いやらしく男を強請る艶っぽい声が頭の中を満たし、想像の中の朱里は、もっと、もっと、と信長を強請る。
それに答えるように、一物を扱く手の動きが速くなり、にちゃにちゃっと粘液が擦れるいやらしい音が静かな部屋の中で響く。
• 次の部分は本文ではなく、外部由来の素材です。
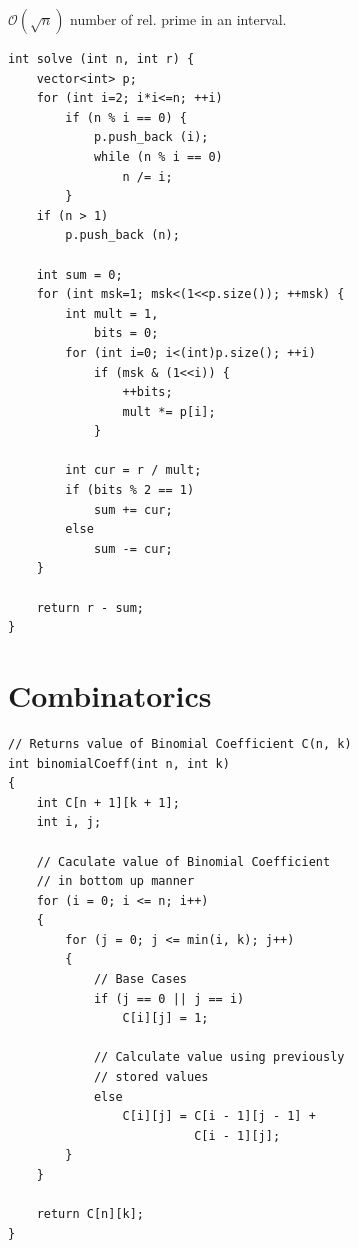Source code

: \documentclass[english, 10pt]{article}
\begin{document}
$\mathcal{O}(\sqrt{n})$ number of rel. prime in an interval.

\begin{lstlisting}
int solve (int n, int r) {
    vector<int> p;
    for (int i=2; i*i<=n; ++i)
        if (n % i == 0) {
            p.push_back (i);
            while (n % i == 0)
                n /= i;
        }
    if (n > 1)
        p.push_back (n);

    int sum = 0;
    for (int msk=1; msk<(1<<p.size()); ++msk) {
        int mult = 1,
            bits = 0;
        for (int i=0; i<(int)p.size(); ++i)
            if (msk & (1<<i)) {
                ++bits;
                mult *= p[i];
            }

        int cur = r / mult;
        if (bits % 2 == 1)
            sum += cur;
        else
            sum -= cur;
    }

    return r - sum;
}
\end{lstlisting}


\section{Combinatorics}

\begin{lstlisting}
// Returns value of Binomial Coefficient C(n, k) 
int binomialCoeff(int n, int k) 
{ 
    int C[n + 1][k + 1]; 
    int i, j; 
  
    // Caculate value of Binomial Coefficient 
    // in bottom up manner 
    for (i = 0; i <= n; i++) 
    { 
        for (j = 0; j <= min(i, k); j++) 
        { 
            // Base Cases 
            if (j == 0 || j == i) 
                C[i][j] = 1; 
  
            // Calculate value using previously 
            // stored values 
            else
                C[i][j] = C[i - 1][j - 1] + 
                          C[i - 1][j]; 
        } 
    } 
  
    return C[n][k]; 
} 
\end{lstlisting}
\thispagestyle{empty}
\end{document}
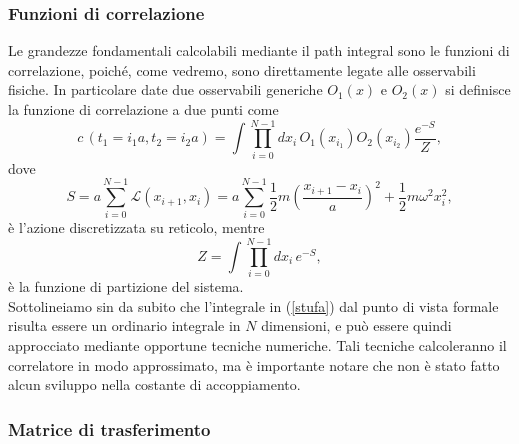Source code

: \documentclass{article}
\begin{document}
\subsubsection{Funzioni di correlazione}
Le grandezze fondamentali calcolabili mediante il path integral sono le funzioni di correlazione, poiché, come vedremo, sono direttamente legate alle osservabili fisiche.  In particolare date due osservabili generiche $O_1(x)$ e $O_2(x)$ si definisce la funzione di correlazione a due punti come 
\begin{equation}
    \label{stufa}
    c\,(t_1=i_1a, t_2=i_2a)=\int \prod_{i=0}^{N-1} dx_i\,O_1(x_{i_1})O_2(x_{i_2})\frac{e^{-S}}{Z}, 
\end{equation}
dove 
\begin{equation}
    \label{azione}
    S=a\sum_{i=0}^{N-1} \mathcal{L}(x_{i+1}, x_i)=a\sum_{i=0}^{N-1} \frac{1}{2}m\left(\frac{x_{i+1}-x_i}{a}\right)^2+\frac{1}{2}m\omega^2x_i^2,
\end{equation}
è l'azione discretizzata su reticolo, mentre 
\begin{equation}
    Z=\int \prod_{i=0}^{N-1} dx_i\, e^{-S},
\end{equation}
è la funzione di partizione del sistema. \\
Sottolineiamo sin da subito che l'integrale in (\ref{stufa}) dal punto di vista formale risulta essere un ordinario integrale in $N$ dimensioni, e può essere quindi approcciato mediante opportune tecniche numeriche. Tali tecniche calcoleranno il correlatore in modo approssimato, ma è importante notare che non è stato fatto alcun sviluppo nella costante di accoppiamento. 

\subsubsection{Matrice di trasferimento}
\end{document}
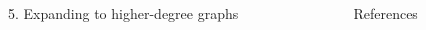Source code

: \documentclass[]{templates/poster}
\begin{document}
\begin{frame}{}
\begin{columns}[t]
  \begin{column}{0.422\linewidth}
  \begin{block}{5. Expanding to higher-degree graphs}
  \end{block}
  \end{column}
  \begin{column}{0.422\linewidth}
  \begin{block}{References}
  \end{block}
  \end{column}
\end{columns}

\end{frame}

\end{document}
腰を揺らす速度も速くなり、頭の中では、熱く濡れそぼった蜜壺の中を、奥へ奥へと無我夢中で突き挿れていた。
『やっ…あぁっ…だめぇ…イッちゃうぅ…』
「うっ、ぐっ……」
脳天を突き抜けるような甘美な刺激に、閉じた目蓋の裏でチカチカと星が瞬き、その瞬間、ズクリと腰が鈍く疼いて、手の内の一物が大きく震えた。
ードピュッ! ビュルビュルッ!
限界まで張り詰めた一物から、熱い白濁が勢いよく放たれて、べったりと手の平を汚す。
抑えきれなかったものが褥の上に飛び散ってしまい、吐精後の思考が定まらない頭でぼんやりとそれを見る。
「っ…はぁ…はぁ…っうっ…」
褥の上で大の字に寝転び、天井を見つめながら乱れた息を整える。
精を吐き出したばかりの下半身は、いまだ熱を帯びていて熱く滾ったまま天を仰いでいた。
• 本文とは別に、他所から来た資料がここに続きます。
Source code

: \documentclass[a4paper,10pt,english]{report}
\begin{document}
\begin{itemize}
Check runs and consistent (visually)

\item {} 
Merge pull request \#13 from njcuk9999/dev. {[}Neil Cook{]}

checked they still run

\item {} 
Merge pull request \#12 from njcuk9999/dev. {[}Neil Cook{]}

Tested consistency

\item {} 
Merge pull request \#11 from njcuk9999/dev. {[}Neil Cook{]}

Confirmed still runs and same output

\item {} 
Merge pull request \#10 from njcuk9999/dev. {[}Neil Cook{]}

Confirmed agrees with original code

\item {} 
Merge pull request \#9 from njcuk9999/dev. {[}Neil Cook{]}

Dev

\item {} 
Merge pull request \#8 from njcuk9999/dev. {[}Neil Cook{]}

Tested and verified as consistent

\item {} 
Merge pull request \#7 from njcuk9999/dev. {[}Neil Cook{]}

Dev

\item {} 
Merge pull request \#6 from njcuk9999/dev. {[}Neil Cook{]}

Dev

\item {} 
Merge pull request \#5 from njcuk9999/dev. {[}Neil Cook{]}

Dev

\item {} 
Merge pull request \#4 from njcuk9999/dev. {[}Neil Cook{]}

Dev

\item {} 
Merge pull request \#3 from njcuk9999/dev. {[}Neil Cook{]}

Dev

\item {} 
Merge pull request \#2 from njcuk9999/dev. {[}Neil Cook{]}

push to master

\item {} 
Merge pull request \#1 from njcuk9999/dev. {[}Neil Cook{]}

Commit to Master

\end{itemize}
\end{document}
(くっ…一度出してもまだ収まらんとは…朱里を想うだけで、何度でも見境なく滾ってしまう…)
興奮冷めやらぬ身体を鎮めようと、目を閉じて深く息を吸う。
はああぁ…っ、と一気に吐き出せば、頭が少しスッキリしたような気がした。
自慰など、するのは久しぶりだった。
愛しい女の姿を思い浮かべて、己を慰める行為は、快感を得られ、達しはしたものの、終わってみればどこか虚しい。
温かくて柔らかな、あの身体を抱きたい。
この腕に閉じ込めて、淫らに啼かせたい。
熱く濡れた奥へ、己の生命の証を注ぎ込みたい。
朱里、早く貴様に触れたい…この腕に抱き、俺の全てを貴様に与えたい。